## Problem statement
In the answer, every entry must appear exactly as given.

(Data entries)
--- START ---
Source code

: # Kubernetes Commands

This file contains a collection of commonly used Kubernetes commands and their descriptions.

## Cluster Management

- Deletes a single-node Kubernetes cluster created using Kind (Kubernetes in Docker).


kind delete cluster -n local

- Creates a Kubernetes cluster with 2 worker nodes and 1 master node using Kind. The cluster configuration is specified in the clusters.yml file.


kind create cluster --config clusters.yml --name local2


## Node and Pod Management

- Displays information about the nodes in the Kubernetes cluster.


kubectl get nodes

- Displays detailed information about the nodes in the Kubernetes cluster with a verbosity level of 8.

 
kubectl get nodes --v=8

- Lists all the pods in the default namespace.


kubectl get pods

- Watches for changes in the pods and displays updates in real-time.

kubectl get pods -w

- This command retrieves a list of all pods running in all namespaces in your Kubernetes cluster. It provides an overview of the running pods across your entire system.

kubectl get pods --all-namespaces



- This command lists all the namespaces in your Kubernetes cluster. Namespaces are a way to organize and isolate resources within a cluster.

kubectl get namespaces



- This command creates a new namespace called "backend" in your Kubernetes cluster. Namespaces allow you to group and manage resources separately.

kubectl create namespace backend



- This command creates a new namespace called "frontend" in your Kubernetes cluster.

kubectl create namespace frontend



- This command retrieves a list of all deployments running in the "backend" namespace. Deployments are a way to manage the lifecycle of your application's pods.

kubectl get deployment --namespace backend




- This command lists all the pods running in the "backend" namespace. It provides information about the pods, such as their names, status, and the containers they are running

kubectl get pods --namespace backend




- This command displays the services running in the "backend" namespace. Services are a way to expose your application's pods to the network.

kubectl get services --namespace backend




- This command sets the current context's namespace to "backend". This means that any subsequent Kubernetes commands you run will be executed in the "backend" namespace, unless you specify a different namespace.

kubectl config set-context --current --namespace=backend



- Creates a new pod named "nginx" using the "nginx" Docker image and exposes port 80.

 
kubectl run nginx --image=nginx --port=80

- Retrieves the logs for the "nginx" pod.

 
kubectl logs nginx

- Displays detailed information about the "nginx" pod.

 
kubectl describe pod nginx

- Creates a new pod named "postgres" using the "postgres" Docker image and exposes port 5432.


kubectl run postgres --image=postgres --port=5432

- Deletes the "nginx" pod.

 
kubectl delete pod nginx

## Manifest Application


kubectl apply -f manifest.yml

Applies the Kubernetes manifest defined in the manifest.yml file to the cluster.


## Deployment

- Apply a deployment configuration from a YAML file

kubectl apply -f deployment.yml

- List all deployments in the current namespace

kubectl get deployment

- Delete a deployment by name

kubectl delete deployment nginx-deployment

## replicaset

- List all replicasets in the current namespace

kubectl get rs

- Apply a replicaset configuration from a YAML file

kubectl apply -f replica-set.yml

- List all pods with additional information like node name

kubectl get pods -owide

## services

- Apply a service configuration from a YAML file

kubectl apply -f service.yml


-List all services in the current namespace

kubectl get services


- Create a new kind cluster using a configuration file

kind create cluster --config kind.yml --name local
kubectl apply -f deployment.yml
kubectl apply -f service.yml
--- END ---
## Output for this exercise
Source code

: # Kubernetes Commands

This file contains a collection of commonly used Kubernetes commands and their descriptions.

## Cluster Management

- Deletes a single-node Kubernetes cluster created using Kind (Kubernetes in Docker).


kind delete cluster -n local

- Creates a Kubernetes cluster with 2 worker nodes and 1 master node using Kind. The cluster configuration is specified in the clusters.yml file.


kind create cluster --config clusters.yml --name local2


## Node and Pod Management

- Displays information about the nodes in the Kubernetes cluster.


kubectl get nodes

- Displays detailed information about the nodes in the Kubernetes cluster with a verbosity level of 8.

 
kubectl get nodes --v=8

- Lists all the pods in the default namespace.


kubectl get pods

- Watches for changes in the pods and displays updates in real-time.

kubectl get pods -w

- This command retrieves a list of all pods running in all namespaces in your Kubernetes cluster. It provides an overview of the running pods across your entire system.

kubectl get pods --all-namespaces



- This command lists all the namespaces in your Kubernetes cluster. Namespaces are a way to organize and isolate resources within a cluster.

kubectl get namespaces



- This command creates a new namespace called "backend" in your Kubernetes cluster. Namespaces allow you to group and manage resources separately.

kubectl create namespace backend



- This command creates a new namespace called "frontend" in your Kubernetes cluster.

kubectl create namespace frontend



- This command retrieves a list of all deployments running in the "backend" namespace. Deployments are a way to manage the lifecycle of your application's pods.

kubectl get deployment --namespace backend




- This command lists all the pods running in the "backend" namespace. It provides information about the pods, such as their names, status, and the containers they are running

kubectl get pods --namespace backend




- This command displays the services running in the "backend" namespace. Services are a way to expose your application's pods to the network.

kubectl get services --namespace backend




- This command sets the current context's namespace to "backend". This means that any subsequent Kubernetes commands you run will be executed in the "backend" namespace, unless you specify a different namespace.

kubectl config set-context --current --namespace=backend



- Creates a new pod named "nginx" using the "nginx" Docker image and exposes port 80.

 
kubectl run nginx --image=nginx --port=80

- Retrieves the logs for the "nginx" pod.

 
kubectl logs nginx

- Displays detailed information about the "nginx" pod.

 
kubectl describe pod nginx

- Creates a new pod named "postgres" using the "postgres" Docker image and exposes port 5432.


kubectl run postgres --image=postgres --port=5432

- Deletes the "nginx" pod.

 
kubectl delete pod nginx

## Manifest Application


kubectl apply -f manifest.yml

Applies the Kubernetes manifest defined in the manifest.yml file to the cluster.


## Deployment

- Apply a deployment configuration from a YAML file

kubectl apply -f deployment.yml

- List all deployments in the current namespace

kubectl get deployment

- Delete a deployment by name

kubectl delete deployment nginx-deployment

## replicaset

- List all replicasets in the current namespace

kubectl get rs

- Apply a replicaset configuration from a YAML file

kubectl apply -f replica-set.yml

- List all pods with additional information like node name

kubectl get pods -owide

## services

- Apply a service configuration from a YAML file

kubectl apply -f service.yml


-List all services in the current namespace

kubectl get services


- Create a new kind cluster using a configuration file

kind create cluster --config kind.yml --name local
kubectl apply -f deployment.yml
kubectl apply -f service.yml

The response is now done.